We met a group of hikers in the parking lot from the Milwaukee area.  I mentioned that Daughter Jennifer lives in Mequon on Green Bay Road, and one of the men told us he works in Cedarburg and drives past Jennifer’s house every day. Of course, we told him that when he sees a motorhome in the driveway, to stop in and say hello.

This couple in Site 3 lives in nearby Dandrigde, Tennessee.  They really know how to relax in a campground.  The man told us those coffee mugs belonged to his grandmother.  I love that.

We take this path off the campground road when we go to the bridge over Big Creek in the picnic area.

This is the end of the bridge at the far side of the creek.  On the picnic area end, there is a “no horses” sign.  These posts at the far end ensure that horses do not go up the Baxter Creek trail.  It is too narrow along the steep mountainside before it gets into a nice forest path.  But then, later, the trail gets steep and difficult, not suitable for horses.


We ran out to Newport again for Andy to drop off a prescription while I set up my computer in the East Tennessee Coffee Shop.  I did an email send/receive, but have given up on updating the blog.  Maybe I should post the words without the pictures to save time. I had put on a pot roast in the crockpot in the morning and the motorhome smelled wonderful when we got back.

Avalon was building a small fire in Site 9.  She just finished medical school in Florida and is on her way to her residency in Delaware. She thanked us for our morning hiking recommendations and had a great day.


This view is from the beginning of the parking lot as we walk up to the tent campground.  I was looking down toward the bridge.
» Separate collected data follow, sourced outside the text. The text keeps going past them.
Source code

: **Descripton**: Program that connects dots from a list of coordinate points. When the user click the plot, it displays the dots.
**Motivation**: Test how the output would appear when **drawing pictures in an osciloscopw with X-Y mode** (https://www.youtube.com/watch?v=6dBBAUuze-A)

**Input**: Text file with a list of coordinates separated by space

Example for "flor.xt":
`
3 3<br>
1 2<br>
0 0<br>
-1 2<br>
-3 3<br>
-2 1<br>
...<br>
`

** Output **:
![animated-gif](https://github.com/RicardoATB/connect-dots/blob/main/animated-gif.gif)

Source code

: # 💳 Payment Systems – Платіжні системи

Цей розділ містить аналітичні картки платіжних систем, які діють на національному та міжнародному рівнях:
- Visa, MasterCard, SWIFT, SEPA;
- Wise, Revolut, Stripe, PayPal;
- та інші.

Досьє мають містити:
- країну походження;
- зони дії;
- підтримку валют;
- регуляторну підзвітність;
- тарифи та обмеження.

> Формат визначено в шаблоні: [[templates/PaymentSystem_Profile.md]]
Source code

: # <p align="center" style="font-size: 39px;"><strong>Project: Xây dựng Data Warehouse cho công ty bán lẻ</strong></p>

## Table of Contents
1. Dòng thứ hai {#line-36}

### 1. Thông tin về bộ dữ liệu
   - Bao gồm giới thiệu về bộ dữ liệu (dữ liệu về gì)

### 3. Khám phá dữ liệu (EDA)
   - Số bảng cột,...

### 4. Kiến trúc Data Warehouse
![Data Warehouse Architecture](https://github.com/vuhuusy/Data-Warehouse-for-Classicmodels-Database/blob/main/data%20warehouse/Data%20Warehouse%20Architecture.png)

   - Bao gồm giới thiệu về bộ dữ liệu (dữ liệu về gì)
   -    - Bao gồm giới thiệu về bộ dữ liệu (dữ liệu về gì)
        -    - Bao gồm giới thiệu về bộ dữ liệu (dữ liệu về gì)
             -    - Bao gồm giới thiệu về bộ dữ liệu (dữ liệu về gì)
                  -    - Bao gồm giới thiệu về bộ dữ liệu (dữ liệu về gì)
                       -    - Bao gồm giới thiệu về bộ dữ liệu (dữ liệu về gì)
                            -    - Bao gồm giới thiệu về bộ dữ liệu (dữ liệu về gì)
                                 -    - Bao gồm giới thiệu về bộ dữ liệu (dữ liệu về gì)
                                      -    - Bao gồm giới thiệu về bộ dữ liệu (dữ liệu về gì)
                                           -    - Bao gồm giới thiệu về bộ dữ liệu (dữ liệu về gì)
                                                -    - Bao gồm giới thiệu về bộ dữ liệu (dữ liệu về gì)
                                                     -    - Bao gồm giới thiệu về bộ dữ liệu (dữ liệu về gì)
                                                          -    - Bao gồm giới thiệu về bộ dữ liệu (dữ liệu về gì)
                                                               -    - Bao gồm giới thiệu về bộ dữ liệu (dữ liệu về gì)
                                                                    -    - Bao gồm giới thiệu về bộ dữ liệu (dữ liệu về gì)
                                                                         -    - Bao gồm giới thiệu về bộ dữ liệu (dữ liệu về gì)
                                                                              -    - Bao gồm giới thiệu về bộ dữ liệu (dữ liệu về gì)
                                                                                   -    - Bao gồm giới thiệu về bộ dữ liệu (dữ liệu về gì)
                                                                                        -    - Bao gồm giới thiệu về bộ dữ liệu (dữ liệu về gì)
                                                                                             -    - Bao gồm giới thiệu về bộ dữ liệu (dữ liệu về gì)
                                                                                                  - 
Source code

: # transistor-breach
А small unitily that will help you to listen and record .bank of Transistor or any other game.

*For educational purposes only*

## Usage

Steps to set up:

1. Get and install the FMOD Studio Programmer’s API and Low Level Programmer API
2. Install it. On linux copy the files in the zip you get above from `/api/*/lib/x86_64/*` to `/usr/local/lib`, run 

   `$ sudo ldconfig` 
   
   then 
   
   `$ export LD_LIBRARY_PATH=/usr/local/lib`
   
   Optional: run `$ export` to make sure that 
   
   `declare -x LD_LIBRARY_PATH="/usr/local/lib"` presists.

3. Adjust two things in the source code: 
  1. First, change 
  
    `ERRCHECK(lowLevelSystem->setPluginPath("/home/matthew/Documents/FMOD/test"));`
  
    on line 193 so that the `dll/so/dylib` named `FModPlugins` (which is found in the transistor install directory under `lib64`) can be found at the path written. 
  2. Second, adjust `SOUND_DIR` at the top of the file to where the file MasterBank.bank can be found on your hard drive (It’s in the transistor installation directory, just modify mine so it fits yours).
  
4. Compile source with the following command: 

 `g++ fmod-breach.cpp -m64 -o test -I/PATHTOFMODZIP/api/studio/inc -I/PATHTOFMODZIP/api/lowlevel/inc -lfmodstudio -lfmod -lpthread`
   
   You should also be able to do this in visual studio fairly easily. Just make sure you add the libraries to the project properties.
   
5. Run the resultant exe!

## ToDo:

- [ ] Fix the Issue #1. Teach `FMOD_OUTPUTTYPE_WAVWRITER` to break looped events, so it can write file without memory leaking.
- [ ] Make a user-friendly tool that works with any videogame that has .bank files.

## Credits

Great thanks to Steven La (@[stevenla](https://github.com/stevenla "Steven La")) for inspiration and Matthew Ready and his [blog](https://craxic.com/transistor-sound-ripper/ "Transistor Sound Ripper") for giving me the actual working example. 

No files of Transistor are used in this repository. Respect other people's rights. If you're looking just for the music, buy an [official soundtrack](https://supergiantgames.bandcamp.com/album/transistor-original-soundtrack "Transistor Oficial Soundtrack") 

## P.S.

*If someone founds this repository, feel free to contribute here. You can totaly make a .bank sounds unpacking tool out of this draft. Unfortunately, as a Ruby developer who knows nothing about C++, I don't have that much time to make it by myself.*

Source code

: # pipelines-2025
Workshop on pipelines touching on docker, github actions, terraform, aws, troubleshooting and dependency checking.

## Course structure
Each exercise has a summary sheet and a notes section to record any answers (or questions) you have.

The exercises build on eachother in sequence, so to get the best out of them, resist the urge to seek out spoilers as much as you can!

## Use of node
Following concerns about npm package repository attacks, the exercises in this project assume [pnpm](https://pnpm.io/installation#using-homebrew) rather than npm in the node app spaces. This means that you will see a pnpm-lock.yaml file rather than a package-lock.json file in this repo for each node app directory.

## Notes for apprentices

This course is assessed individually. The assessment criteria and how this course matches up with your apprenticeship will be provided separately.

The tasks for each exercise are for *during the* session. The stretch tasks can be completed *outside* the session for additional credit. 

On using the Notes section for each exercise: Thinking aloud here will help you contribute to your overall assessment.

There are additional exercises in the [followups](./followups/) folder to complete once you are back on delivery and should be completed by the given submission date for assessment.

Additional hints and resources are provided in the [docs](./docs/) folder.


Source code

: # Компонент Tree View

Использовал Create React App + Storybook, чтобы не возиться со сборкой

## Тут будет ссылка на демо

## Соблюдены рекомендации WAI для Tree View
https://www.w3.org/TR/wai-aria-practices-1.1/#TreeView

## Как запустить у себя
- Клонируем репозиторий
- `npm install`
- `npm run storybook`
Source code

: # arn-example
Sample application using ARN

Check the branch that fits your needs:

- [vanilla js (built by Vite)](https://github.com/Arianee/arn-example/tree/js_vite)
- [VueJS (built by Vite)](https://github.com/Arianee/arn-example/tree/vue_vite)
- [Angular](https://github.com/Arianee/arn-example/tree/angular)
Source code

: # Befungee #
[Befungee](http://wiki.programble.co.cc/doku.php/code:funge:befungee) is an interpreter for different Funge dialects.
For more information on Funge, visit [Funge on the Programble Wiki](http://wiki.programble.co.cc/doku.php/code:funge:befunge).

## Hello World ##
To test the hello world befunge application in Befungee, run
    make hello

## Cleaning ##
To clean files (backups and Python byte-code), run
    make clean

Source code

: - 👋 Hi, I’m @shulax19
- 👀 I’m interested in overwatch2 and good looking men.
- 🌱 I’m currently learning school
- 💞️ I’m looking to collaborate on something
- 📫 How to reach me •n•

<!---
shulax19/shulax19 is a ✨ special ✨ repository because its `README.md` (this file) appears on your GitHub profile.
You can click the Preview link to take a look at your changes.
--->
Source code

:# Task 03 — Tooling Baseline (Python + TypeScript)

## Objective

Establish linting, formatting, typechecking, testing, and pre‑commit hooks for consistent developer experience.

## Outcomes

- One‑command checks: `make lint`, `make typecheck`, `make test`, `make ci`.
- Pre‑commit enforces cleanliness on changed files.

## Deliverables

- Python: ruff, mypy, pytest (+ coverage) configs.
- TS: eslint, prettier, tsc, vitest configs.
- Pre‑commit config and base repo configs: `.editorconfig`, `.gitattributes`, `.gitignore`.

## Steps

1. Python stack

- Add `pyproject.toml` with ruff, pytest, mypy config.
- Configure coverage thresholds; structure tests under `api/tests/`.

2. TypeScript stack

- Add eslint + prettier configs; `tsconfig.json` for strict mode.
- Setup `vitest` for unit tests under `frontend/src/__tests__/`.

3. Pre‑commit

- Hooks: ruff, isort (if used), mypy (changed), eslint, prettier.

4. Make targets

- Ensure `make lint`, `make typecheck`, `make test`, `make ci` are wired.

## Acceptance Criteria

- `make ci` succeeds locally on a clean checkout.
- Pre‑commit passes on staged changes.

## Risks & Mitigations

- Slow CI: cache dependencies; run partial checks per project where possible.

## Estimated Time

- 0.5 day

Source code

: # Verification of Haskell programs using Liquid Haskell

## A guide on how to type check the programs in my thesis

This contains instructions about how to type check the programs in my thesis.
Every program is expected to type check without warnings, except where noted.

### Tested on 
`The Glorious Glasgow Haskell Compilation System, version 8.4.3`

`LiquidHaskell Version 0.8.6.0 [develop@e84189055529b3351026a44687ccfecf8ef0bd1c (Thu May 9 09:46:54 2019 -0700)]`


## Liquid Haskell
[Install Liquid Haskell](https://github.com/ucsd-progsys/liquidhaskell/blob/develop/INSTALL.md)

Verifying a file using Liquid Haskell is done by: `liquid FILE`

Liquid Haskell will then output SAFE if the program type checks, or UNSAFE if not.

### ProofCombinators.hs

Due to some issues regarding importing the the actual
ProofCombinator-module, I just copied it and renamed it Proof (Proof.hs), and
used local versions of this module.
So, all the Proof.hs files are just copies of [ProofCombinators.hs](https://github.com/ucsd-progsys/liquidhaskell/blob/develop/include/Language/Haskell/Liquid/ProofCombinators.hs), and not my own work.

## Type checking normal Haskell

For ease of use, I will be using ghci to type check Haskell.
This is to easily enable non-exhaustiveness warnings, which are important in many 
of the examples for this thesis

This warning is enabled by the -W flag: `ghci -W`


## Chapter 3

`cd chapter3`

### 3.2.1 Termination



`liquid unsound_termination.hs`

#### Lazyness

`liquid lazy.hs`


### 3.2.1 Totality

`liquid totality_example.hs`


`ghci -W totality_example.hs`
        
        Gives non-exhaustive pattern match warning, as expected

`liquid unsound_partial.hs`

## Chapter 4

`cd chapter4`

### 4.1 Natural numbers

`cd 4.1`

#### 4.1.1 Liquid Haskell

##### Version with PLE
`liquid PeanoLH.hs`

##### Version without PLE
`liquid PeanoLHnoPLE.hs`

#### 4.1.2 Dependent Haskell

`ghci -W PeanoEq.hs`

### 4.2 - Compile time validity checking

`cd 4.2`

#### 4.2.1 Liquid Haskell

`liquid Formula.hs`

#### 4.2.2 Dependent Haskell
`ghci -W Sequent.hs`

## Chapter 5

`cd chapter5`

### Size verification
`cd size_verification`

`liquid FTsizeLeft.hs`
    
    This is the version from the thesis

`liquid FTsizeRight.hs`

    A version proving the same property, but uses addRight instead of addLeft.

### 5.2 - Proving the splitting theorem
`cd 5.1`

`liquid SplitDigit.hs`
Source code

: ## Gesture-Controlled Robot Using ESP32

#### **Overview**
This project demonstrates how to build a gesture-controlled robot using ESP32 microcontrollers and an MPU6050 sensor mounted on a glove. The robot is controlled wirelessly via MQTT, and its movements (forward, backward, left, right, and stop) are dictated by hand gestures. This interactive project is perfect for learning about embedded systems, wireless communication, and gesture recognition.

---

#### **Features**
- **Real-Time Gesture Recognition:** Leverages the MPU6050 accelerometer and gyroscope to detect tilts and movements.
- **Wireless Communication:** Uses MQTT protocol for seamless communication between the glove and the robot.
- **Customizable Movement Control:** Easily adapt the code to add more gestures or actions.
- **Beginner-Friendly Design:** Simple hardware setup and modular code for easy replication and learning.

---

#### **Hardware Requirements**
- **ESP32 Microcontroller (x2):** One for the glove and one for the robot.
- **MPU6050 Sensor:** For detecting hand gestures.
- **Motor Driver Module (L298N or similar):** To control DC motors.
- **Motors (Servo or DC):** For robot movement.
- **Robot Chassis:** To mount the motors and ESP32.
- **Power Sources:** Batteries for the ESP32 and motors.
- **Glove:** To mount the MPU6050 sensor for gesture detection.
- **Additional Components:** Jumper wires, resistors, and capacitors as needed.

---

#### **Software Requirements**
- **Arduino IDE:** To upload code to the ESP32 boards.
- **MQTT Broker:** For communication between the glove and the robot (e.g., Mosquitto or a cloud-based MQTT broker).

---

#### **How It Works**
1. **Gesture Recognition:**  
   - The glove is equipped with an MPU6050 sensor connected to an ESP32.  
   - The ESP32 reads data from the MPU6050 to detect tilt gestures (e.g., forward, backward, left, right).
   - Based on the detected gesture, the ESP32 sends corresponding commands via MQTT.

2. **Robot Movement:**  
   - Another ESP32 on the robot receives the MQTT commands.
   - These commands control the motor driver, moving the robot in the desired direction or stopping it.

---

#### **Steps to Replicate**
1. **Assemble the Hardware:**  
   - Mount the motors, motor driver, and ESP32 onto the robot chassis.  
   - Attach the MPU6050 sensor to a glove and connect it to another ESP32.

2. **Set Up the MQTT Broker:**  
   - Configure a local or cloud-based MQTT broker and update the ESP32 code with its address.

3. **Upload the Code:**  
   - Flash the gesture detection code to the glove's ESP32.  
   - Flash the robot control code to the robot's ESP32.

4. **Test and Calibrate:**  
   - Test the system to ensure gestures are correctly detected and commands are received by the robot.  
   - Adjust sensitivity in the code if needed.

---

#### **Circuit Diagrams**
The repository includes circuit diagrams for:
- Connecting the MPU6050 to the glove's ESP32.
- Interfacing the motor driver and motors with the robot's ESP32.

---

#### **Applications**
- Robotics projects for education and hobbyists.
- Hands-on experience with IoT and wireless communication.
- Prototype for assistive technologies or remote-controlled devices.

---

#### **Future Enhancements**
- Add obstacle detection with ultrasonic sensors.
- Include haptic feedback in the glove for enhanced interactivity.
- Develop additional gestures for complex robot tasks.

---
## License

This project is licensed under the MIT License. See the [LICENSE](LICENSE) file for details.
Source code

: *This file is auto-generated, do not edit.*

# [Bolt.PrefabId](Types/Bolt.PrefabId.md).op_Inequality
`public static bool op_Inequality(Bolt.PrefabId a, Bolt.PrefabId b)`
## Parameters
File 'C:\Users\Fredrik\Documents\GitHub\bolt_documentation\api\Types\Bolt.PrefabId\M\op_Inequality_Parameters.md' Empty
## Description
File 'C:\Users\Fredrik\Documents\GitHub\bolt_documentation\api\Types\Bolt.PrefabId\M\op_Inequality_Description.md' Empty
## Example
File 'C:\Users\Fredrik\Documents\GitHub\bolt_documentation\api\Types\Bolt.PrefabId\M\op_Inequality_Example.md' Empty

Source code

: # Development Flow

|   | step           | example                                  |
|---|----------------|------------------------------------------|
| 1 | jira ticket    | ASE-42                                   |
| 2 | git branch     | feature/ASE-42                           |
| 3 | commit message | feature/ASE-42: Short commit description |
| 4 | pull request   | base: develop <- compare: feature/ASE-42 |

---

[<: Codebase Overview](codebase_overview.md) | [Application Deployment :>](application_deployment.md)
The grandpa in Site 11 was taking a cart-load of foodstuffs back to the car.  His little grandson came along and was pushing a toy truck all the way.  The picture does not show how steep this  section of the path is.  Grandpa was struggling to hold the heavy cart back so as not to run over the little boy.

On the radio

There was a report of a helicopter hovering close to the ground near the Oconaluftee visitor’s center. It was doing slow circles just above the trees. There were no numbers on it. We never heard any more about it.

At 1652 a large bull elk was next to the road causing major traffic problems just inside the park near Oconaluftee. Luftee Rovers were sent to deal with him, or at least encourage the park visitors to keep moving. I figure the bull elk was going to do whatever he pleased.

A ranger called dispatch to say he was out of service.  They do that every day, but this guy added, “I’ll be out of service. Thanks for a good three years.”  That’s as close to personal chit-chat as I have ever heard between rangers and dispatch.

At 1800 a twelve-year-old boy had cut his foot.  They did not want an ambulance, but did want a ranger to take a look at it.